### AVAILABLE DATA

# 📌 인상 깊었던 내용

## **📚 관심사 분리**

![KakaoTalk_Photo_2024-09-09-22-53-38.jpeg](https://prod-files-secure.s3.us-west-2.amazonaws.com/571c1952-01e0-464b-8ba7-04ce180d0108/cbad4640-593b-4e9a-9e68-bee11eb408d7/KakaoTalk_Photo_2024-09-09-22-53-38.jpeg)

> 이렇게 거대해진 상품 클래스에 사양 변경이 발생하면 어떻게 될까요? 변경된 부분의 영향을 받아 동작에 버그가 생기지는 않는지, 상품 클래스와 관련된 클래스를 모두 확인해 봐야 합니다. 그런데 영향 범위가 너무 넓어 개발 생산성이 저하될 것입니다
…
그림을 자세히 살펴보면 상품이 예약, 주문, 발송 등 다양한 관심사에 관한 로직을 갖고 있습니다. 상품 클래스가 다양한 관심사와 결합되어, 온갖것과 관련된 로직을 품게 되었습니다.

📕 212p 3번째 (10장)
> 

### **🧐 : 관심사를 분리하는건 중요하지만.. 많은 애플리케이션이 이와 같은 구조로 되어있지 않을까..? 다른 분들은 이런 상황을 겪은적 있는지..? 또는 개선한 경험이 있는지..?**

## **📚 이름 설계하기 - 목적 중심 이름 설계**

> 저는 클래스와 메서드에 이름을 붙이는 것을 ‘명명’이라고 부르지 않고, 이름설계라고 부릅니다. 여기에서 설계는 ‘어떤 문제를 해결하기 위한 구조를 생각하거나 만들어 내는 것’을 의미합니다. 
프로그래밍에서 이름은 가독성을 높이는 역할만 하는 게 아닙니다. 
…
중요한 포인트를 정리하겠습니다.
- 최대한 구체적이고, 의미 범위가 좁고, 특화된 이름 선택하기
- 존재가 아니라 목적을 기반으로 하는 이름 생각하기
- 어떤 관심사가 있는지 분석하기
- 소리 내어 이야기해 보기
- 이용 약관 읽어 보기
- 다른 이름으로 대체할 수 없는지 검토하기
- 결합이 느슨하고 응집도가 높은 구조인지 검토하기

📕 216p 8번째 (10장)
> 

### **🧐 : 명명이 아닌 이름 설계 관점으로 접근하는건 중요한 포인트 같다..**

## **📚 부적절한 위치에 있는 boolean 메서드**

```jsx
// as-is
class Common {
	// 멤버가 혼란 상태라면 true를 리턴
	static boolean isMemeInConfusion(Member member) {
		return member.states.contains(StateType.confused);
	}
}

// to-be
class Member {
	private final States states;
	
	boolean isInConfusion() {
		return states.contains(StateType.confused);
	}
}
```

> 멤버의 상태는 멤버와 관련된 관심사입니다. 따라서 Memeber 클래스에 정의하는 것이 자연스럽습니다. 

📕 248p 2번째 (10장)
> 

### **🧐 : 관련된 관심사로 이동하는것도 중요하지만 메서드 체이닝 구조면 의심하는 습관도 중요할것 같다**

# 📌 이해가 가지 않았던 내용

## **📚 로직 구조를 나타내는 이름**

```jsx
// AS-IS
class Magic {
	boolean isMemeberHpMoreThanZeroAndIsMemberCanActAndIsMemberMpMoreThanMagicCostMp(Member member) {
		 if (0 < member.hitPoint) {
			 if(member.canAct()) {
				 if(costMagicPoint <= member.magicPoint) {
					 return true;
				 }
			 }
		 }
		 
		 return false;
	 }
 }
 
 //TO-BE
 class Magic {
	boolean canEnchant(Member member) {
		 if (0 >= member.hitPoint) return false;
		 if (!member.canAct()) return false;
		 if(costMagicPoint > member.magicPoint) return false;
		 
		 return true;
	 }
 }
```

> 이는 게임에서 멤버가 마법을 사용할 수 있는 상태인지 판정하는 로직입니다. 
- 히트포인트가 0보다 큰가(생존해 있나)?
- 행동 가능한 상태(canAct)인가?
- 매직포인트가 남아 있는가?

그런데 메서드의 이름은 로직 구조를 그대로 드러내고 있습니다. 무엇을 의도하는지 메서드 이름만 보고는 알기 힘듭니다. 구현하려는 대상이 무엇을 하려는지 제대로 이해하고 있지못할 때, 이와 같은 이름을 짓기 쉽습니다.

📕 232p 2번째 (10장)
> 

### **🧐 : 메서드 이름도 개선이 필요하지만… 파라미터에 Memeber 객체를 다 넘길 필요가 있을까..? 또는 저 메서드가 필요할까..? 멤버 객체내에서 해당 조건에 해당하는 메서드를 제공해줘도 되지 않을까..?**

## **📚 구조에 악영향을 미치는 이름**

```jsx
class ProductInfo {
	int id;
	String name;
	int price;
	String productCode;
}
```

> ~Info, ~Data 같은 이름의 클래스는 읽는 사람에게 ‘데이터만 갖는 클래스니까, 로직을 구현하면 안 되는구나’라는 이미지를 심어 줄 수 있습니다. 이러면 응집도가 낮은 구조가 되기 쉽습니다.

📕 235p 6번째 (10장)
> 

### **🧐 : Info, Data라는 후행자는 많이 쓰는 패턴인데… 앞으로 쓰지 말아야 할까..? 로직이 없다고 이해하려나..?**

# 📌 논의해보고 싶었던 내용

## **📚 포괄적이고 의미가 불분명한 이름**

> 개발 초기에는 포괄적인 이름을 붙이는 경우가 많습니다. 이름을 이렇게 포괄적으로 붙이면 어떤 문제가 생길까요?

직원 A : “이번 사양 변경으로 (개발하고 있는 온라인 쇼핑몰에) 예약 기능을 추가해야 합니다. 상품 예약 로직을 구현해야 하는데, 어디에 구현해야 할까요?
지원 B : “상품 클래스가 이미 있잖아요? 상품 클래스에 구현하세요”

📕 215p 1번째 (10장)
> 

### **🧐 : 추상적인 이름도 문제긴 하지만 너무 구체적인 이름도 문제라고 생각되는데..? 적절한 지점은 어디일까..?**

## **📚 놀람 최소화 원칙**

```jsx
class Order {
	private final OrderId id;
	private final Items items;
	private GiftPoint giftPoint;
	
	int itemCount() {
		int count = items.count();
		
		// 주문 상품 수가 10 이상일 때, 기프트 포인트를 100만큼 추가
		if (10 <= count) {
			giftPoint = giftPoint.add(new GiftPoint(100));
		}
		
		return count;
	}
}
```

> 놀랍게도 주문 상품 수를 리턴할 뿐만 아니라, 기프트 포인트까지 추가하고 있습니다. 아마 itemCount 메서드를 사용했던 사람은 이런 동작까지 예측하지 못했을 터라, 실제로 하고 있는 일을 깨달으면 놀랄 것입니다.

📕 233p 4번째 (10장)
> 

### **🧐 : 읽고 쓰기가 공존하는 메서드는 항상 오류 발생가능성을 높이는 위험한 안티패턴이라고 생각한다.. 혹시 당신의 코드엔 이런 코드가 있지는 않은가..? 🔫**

######

**ASSIGNMENT**: Reproduce the data in full, exactly as presented.

**RESPONSE AREA**:
# 📌 인상 깊었던 내용

## **📚 관심사 분리**

![KakaoTalk_Photo_2024-09-09-22-53-38.jpeg](https://prod-files-secure.s3.us-west-2.amazonaws.com/571c1952-01e0-464b-8ba7-04ce180d0108/cbad4640-593b-4e9a-9e68-bee11eb408d7/KakaoTalk_Photo_2024-09-09-22-53-38.jpeg)

> 이렇게 거대해진 상품 클래스에 사양 변경이 발생하면 어떻게 될까요? 변경된 부분의 영향을 받아 동작에 버그가 생기지는 않는지, 상품 클래스와 관련된 클래스를 모두 확인해 봐야 합니다. 그런데 영향 범위가 너무 넓어 개발 생산성이 저하될 것입니다
…
그림을 자세히 살펴보면 상품이 예약, 주문, 발송 등 다양한 관심사에 관한 로직을 갖고 있습니다. 상품 클래스가 다양한 관심사와 결합되어, 온갖것과 관련된 로직을 품게 되었습니다.

📕 212p 3번째 (10장)
> 

### **🧐 : 관심사를 분리하는건 중요하지만.. 많은 애플리케이션이 이와 같은 구조로 되어있지 않을까..? 다른 분들은 이런 상황을 겪은적 있는지..? 또는 개선한 경험이 있는지..?**

## **📚 이름 설계하기 - 목적 중심 이름 설계**

> 저는 클래스와 메서드에 이름을 붙이는 것을 ‘명명’이라고 부르지 않고, 이름설계라고 부릅니다. 여기에서 설계는 ‘어떤 문제를 해결하기 위한 구조를 생각하거나 만들어 내는 것’을 의미합니다. 
프로그래밍에서 이름은 가독성을 높이는 역할만 하는 게 아닙니다. 
…
중요한 포인트를 정리하겠습니다.
- 최대한 구체적이고, 의미 범위가 좁고, 특화된 이름 선택하기
- 존재가 아니라 목적을 기반으로 하는 이름 생각하기
- 어떤 관심사가 있는지 분석하기
- 소리 내어 이야기해 보기
- 이용 약관 읽어 보기
- 다른 이름으로 대체할 수 없는지 검토하기
- 결합이 느슨하고 응집도가 높은 구조인지 검토하기

📕 216p 8번째 (10장)
> 

### **🧐 : 명명이 아닌 이름 설계 관점으로 접근하는건 중요한 포인트 같다..**

## **📚 부적절한 위치에 있는 boolean 메서드**

```jsx
// as-is
class Common {
	// 멤버가 혼란 상태라면 true를 리턴
	static boolean isMemeInConfusion(Member member) {
		return member.states.contains(StateType.confused);
	}
}

// to-be
class Member {
	private final States states;
	
	boolean isInConfusion() {
		return states.contains(StateType.confused);
	}
}
```

> 멤버의 상태는 멤버와 관련된 관심사입니다. 따라서 Memeber 클래스에 정의하는 것이 자연스럽습니다. 

📕 248p 2번째 (10장)
> 

### **🧐 : 관련된 관심사로 이동하는것도 중요하지만 메서드 체이닝 구조면 의심하는 습관도 중요할것 같다**

# 📌 이해가 가지 않았던 내용

## **📚 로직 구조를 나타내는 이름**

```jsx
// AS-IS
class Magic {
	boolean isMemeberHpMoreThanZeroAndIsMemberCanActAndIsMemberMpMoreThanMagicCostMp(Member member) {
		 if (0 < member.hitPoint) {
			 if(member.canAct()) {
				 if(costMagicPoint <= member.magicPoint) {
					 return true;
				 }
			 }
		 }
		 
		 return false;
	 }
 }
 
 //TO-BE
 class Magic {
	boolean canEnchant(Member member) {
		 if (0 >= member.hitPoint) return false;
		 if (!member.canAct()) return false;
		 if(costMagicPoint > member.magicPoint) return false;
		 
		 return true;
	 }
 }
```

> 이는 게임에서 멤버가 마법을 사용할 수 있는 상태인지 판정하는 로직입니다. 
- 히트포인트가 0보다 큰가(생존해 있나)?
- 행동 가능한 상태(canAct)인가?
- 매직포인트가 남아 있는가?

그런데 메서드의 이름은 로직 구조를 그대로 드러내고 있습니다. 무엇을 의도하는지 메서드 이름만 보고는 알기 힘듭니다. 구현하려는 대상이 무엇을 하려는지 제대로 이해하고 있지못할 때, 이와 같은 이름을 짓기 쉽습니다.

📕 232p 2번째 (10장)
> 

### **🧐 : 메서드 이름도 개선이 필요하지만… 파라미터에 Memeber 객체를 다 넘길 필요가 있을까..? 또는 저 메서드가 필요할까..? 멤버 객체내에서 해당 조건에 해당하는 메서드를 제공해줘도 되지 않을까..?**

## **📚 구조에 악영향을 미치는 이름**

```jsx
class ProductInfo {
	int id;
	String name;
	int price;
	String productCode;
}
```

> ~Info, ~Data 같은 이름의 클래스는 읽는 사람에게 ‘데이터만 갖는 클래스니까, 로직을 구현하면 안 되는구나’라는 이미지를 심어 줄 수 있습니다. 이러면 응집도가 낮은 구조가 되기 쉽습니다.

📕 235p 6번째 (10장)
> 

### **🧐 : Info, Data라는 후행자는 많이 쓰는 패턴인데… 앞으로 쓰지 말아야 할까..? 로직이 없다고 이해하려나..?**

# 📌 논의해보고 싶었던 내용

## **📚 포괄적이고 의미가 불분명한 이름**

> 개발 초기에는 포괄적인 이름을 붙이는 경우가 많습니다. 이름을 이렇게 포괄적으로 붙이면 어떤 문제가 생길까요?

직원 A : “이번 사양 변경으로 (개발하고 있는 온라인 쇼핑몰에) 예약 기능을 추가해야 합니다. 상품 예약 로직을 구현해야 하는데, 어디에 구현해야 할까요?
지원 B : “상품 클래스가 이미 있잖아요? 상품 클래스에 구현하세요”

📕 215p 1번째 (10장)
> 

### **🧐 : 추상적인 이름도 문제긴 하지만 너무 구체적인 이름도 문제라고 생각되는데..? 적절한 지점은 어디일까..?**

## **📚 놀람 최소화 원칙**

```jsx
class Order {
	private final OrderId id;
	private final Items items;
	private GiftPoint giftPoint;
	
	int itemCount() {
		int count = items.count();
		
		// 주문 상품 수가 10 이상일 때, 기프트 포인트를 100만큼 추가
		if (10 <= count) {
			giftPoint = giftPoint.add(new GiftPoint(100));
		}
		
		return count;
	}
}
```

> 놀랍게도 주문 상품 수를 리턴할 뿐만 아니라, 기프트 포인트까지 추가하고 있습니다. 아마 itemCount 메서드를 사용했던 사람은 이런 동작까지 예측하지 못했을 터라, 실제로 하고 있는 일을 깨달으면 놀랄 것입니다.

📕 233p 4번째 (10장)
> 

### **🧐 : 읽고 쓰기가 공존하는 메서드는 항상 오류 발생가능성을 높이는 위험한 안티패턴이라고 생각한다.. 혹시 당신의 코드엔 이런 코드가 있지는 않은가..? 🔫**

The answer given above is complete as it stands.